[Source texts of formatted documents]

= = = =

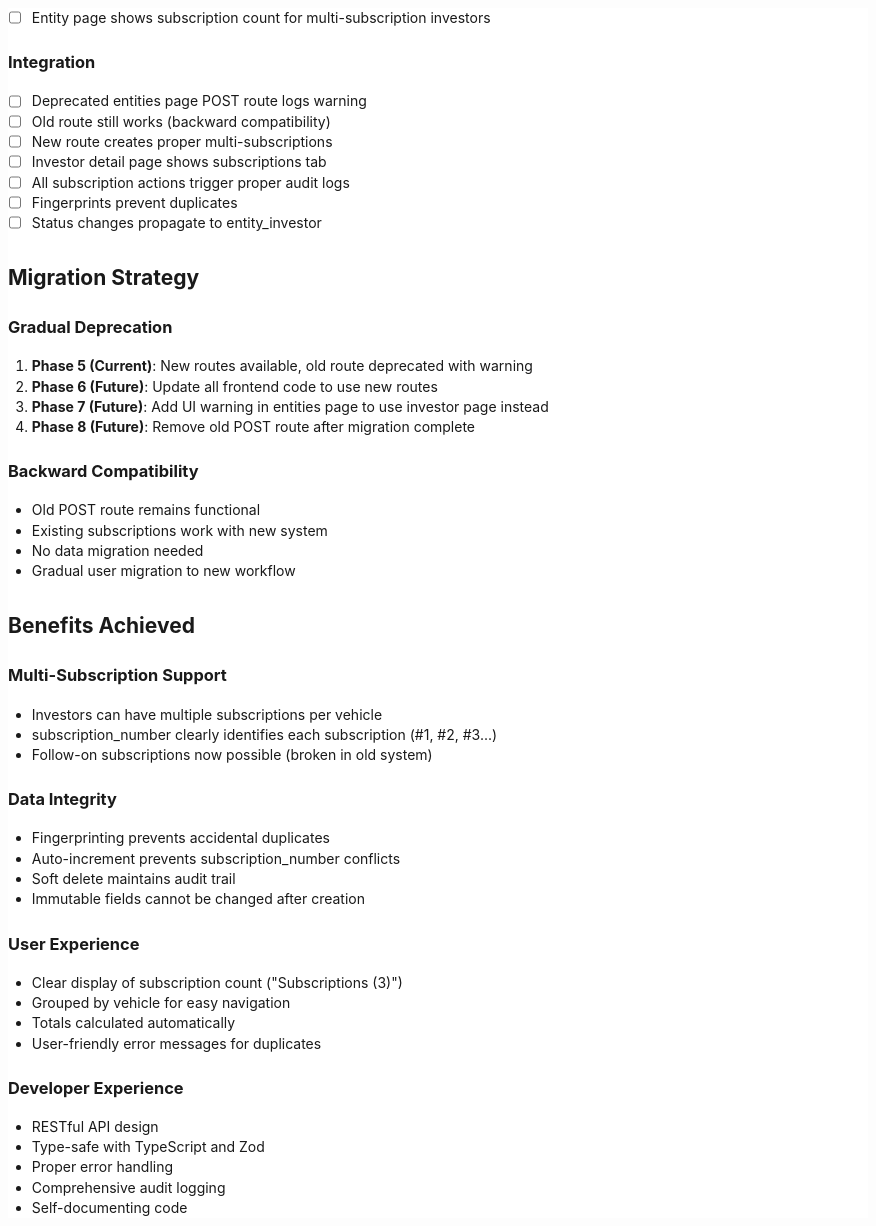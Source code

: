- [ ] Entity page shows subscription count for multi-subscription investors

### Integration
- [ ] Deprecated entities page POST route logs warning
- [ ] Old route still works (backward compatibility)
- [ ] New route creates proper multi-subscriptions
- [ ] Investor detail page shows subscriptions tab
- [ ] All subscription actions trigger proper audit logs
- [ ] Fingerprints prevent duplicates
- [ ] Status changes propagate to entity_investor

## Migration Strategy

### Gradual Deprecation
1. **Phase 5 (Current)**: New routes available, old route deprecated with warning
2. **Phase 6 (Future)**: Update all frontend code to use new routes
3. **Phase 7 (Future)**: Add UI warning in entities page to use investor page instead
4. **Phase 8 (Future)**: Remove old POST route after migration complete

### Backward Compatibility
- Old POST route remains functional
- Existing subscriptions work with new system
- No data migration needed
- Gradual user migration to new workflow

## Benefits Achieved

### Multi-Subscription Support
- Investors can have multiple subscriptions per vehicle
- subscription_number clearly identifies each subscription (#1, #2, #3...)
- Follow-on subscriptions now possible (broken in old system)

### Data Integrity
- Fingerprinting prevents accidental duplicates
- Auto-increment prevents subscription_number conflicts
- Soft delete maintains audit trail
- Immutable fields cannot be changed after creation

### User Experience
- Clear display of subscription count ("Subscriptions (3)")
- Grouped by vehicle for easy navigation
- Totals calculated automatically
- User-friendly error messages for duplicates

### Developer Experience
- RESTful API design
- Type-safe with TypeScript and Zod
- Proper error handling
- Comprehensive audit logging
- Self-documenting code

= = = =

Task brief: Copy the lines of the data above exactly as written, beginning with the line containing "### Backward Compatibility" and ending with the line containing "- Type-safe with TypeScript and Zod", and leave out all other lines.

Task result:
### Backward Compatibility
- Old POST route remains functional
- Existing subscriptions work with new system
- No data migration needed
- Gradual user migration to new workflow

## Benefits Achieved

### Multi-Subscription Support
- Investors can have multiple subscriptions per vehicle
- subscription_number clearly identifies each subscription (#1, #2, #3...)
- Follow-on subscriptions now possible (broken in old system)

### Data Integrity
- Fingerprinting prevents accidental duplicates
- Auto-increment prevents subscription_number conflicts
- Soft delete maintains audit trail
- Immutable fields cannot be changed after creation

### User Experience
- Clear display of subscription count ("Subscriptions (3)")
- Grouped by vehicle for easy navigation
- Totals calculated automatically
- User-friendly error messages for duplicates

### Developer Experience
- RESTful API design
- Type-safe with TypeScript and Zod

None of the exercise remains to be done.